To put all the above in a few words, networks deliver three unique advantages: private information, access to diverse skill sets, and power.
Networking is an extremely important part of career development; it also reflects a natural affinity for connection that is common among most people. Not only that, networking well can help you feel more fulfilled in your professional life and happier in general.
Good relationships make one’s life better, and that is as true in your business connections as it is in the closer relationships that you clearly view as meaningful and valuable.
Highly diverse network ties, therefore, can help you develop more complete, creative, and unbiased views of issues. And when you trade information or skills with people whose experiences differ from your own, you provide one another with unique, exceptionally valuable resources.
Research shows that if you design and create your networks with trust, diversity, and brokerage, you can raise your level of information from what you know to whom you know and translate your dreams into reality faster. (For an example of how brokerage can work in a job-search situation, notice the accompanying story.) The story also reveals one of networking’s three key advantages — power. The extension of connections that networks enable, when leveraged intelligently, can be a powerful tool for career advancement.
Any work activity becomes more attractive when it’s linked to a higher goal. So frame your networking in those terms. Researchers found that attorneys who focused on the collective benefits of making connections (“support my firm” and “help my clients”) rather than on personal ones (“support or help my career”) felt more authentic and less dirty while networking, were more likely to network, and had more billable hours as a result.

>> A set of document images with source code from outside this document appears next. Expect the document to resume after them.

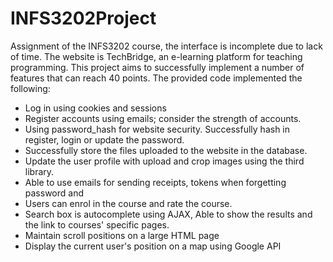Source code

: # INFS3202Project
Assignment of the INFS3202 course, the interface is incomplete due to lack of time. 
The website is TechBridge, an e-learning platform for teaching programming. This project aims to successfully implement a number of features that can reach 40 points.
The provided code implemented the following:
- Log in using cookies and sessions
- Register accounts using emails; consider the strength of accounts.
- Using password_hash for website security. Successfully hash in register, login or update the password.
- Successfully store the files uploaded to the website in the database. 
- Update the user profile with upload and crop images using the third library.
- Able to use emails for sending receipts, tokens when forgetting password and
- Users can enrol in the course and rate the course.
- Search box is autocomplete using AJAX, Able to show the results and the link to courses' specific pages.
- Maintain scroll positions on a large HTML page
- Display the current user's position on a map using Google API
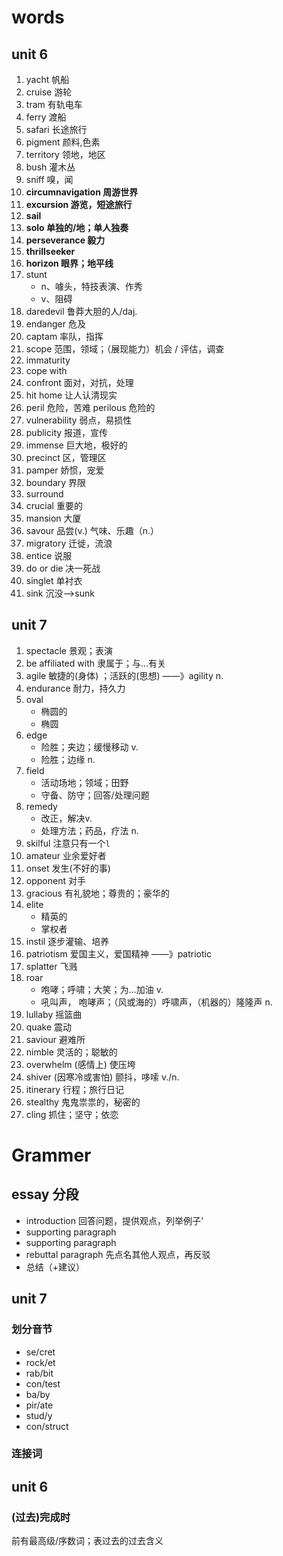 # words

## unit 6

1. yacht 帆船
2. cruise 游轮
3. tram 有轨电车
4. ferry 渡船
5. safari 长途旅行
6. pigment 颜料,色素
7. territory 领地，地区
8. bush 灌木丛
9. sniff 嗅，闻
10. **circumnavigation 周游世界**
11. **excursion  游览，短途旅行**
12. **sail**
13. **solo 单独的/地；单人独奏**
14. **perseverance 毅力**
15. **thrillseeker**
16. **horizon  眼界；地平线**
17. stunt  
    - n、噱头，特技表演、作秀
    - v、阻碍
18. daredevil 鲁莽大胆的人/daj.
19. endanger 危及
20. captam 率队，指挥
21. scope 范围，领域；（展现能力）机会 / 评估，调查
22. immaturity
23. cope with
24. confront 面对，对抗，处理
25. hit home 让人认清现实
26. peril  危险，苦难   perilous 危险的
27. vulnerability 弱点，易损性
28. publicity 报道，宣传
29. immense 巨大地，极好的
30. precinct 区，管理区
31. pamper 娇惯，宠爱
32. boundary 界限
33. surround
34. crucial 重要的
35. mansion 大厦
36. savour 品尝(v.)   气味、乐趣（n.）
37. migratory 迁徙，流浪
38. entice 说服
39. do or die 决一死战
40. singlet 单衬衣
41. sink 沉没——>sunk



## unit 7

1. spectacle 景观；表演
2. be affiliated with  隶属于；与...有关
3. agile 敏捷的(身体)  ；活跃的(思想) ——》agility   n.
4. endurance 耐力，持久力
5. oval 
   - 椭圆的
   - 椭圆
6. edge
   - 险胜；夹边；缓慢移动  v.
   - 险胜；边缘 n.
7. field 
   - 活动场地；领域；田野
   - 守备、防守；回答/处理问题
8. remedy 
   - 改正，解决v.
   - 处理方法；药品，疗法   n.
9. skilful 注意只有一个`l`
10. amateur 业余爱好者
11. onset 发生(不好的事)
12. opponent 对手
13. gracious 有礼貌地；尊贵的；豪华的
14. elite 
    - 精英的
    - 掌权者
15. instil 逐步灌输、培养
16. patriotism 爱国主义，爱国精神 ——》patriotic
17. splatter  飞溅
18. roar  
    - 咆哮；呼啸；大笑；为...加油   v.
    - 吼叫声， 咆哮声；（风或海的）呼啸声，（机器的）隆隆声 n.
19. lullaby 摇篮曲
20. quake 震动
21. saviour 避难所
22. nimble 灵活的；聪敏的
23. overwhelm  (感情上) 使压垮
24. shiver  (因寒冷或害怕) 颤抖，哆嗦 v./n.
25. itinerary 行程；旅行日记
26. stealthy 鬼鬼祟祟的，秘密的
27. cling  抓住；坚守；依恋

# Grammer

## essay 分段

- introduction  回答问题，提供观点，列举例子‘
- supporting paragraph
- supporting paragraph
- rebuttal paragraph  先点名其他人观点，再反驳
- 总结（+建议）

## unit 7

### 划分音节

- se/cret
- rock/et
- rab/bit
- con/test
- ba/by
- pir/ate
- stud/y
- con/struct

### 连接词

## unit 6

### (过去)完成时

前有最高级/序数词；表过去的过去含义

We’ve seen this approach help female executives overcome their discomfort about pursuing relationships with journalists and publicists. When we remind them that women’s voices are underrepresented in business and that the media attention that would result from their building stronger networks might help counter gender bias, their deep-seated reluctance often subsides.
Andrea Stairs, managing director of ebay Canada, had just such a change in perspective. “I had to get over the feeling that it would be self-centered and unseemly to put myself out there in the media,” she told us. “I realized that my visibility is actually good for my company and for the image of women in the business world in general. Seeing my media presence as a way to support my colleagues and other professional women freed me to take action and embrace connections I didn’t formerly cultivate.”
Networks and the people with whom we spend our time have a tremendous effect on who we are and where we will go. Even our childhood connections make a difference in our lives. A study from researchers at Penn State and Duke universities looked at more than 700 kids in the United States over 20 years and found that social interactions in kindergarten affected career success later in life.
Likewise, research has demonstrated that children who experience secure attachment early in life are more likely to be self-confident, better working in groups, and, ultimately, more likely to be good managers.
Seeing the broad impact of relationships across an entire lifetime shows that networking is not simply a matter of grossly promoting yourself for financial gains or upward career mobility. Instead, it represents a valid and integral part of interpersonal and professional development that needs to be exercised in order to maximize potential success.
Remember, good networking is about succeeding by being yourself, and connecting with people you actually like.
Say you work in Payroll and Accounts Payable for 10 years. Your company is not doing so well and, unfortunately, you get laid off. As you search for a job, you see that a local gym has an opening in its payroll department. You happen to have a friend who has been a member of that gym for 15 years. That friend serves as a broker by talking to some of the employees with whom he has developed a relationship over the years, and puts in a good word for you. You score an interview and, in the end, the job, and the hiring manager feels satisfied that the company was able to find someone who came highly recommended from a valued client.
In that scenario, the role that networking played may seem like luck. You just happened to know someone who worked at that gym, and that’s how you got the job. But this is where it gets interesting. The more connections you make, the more people with whom you foster a positive relationship, the more likely you are to benefit from one of these “coincidences.”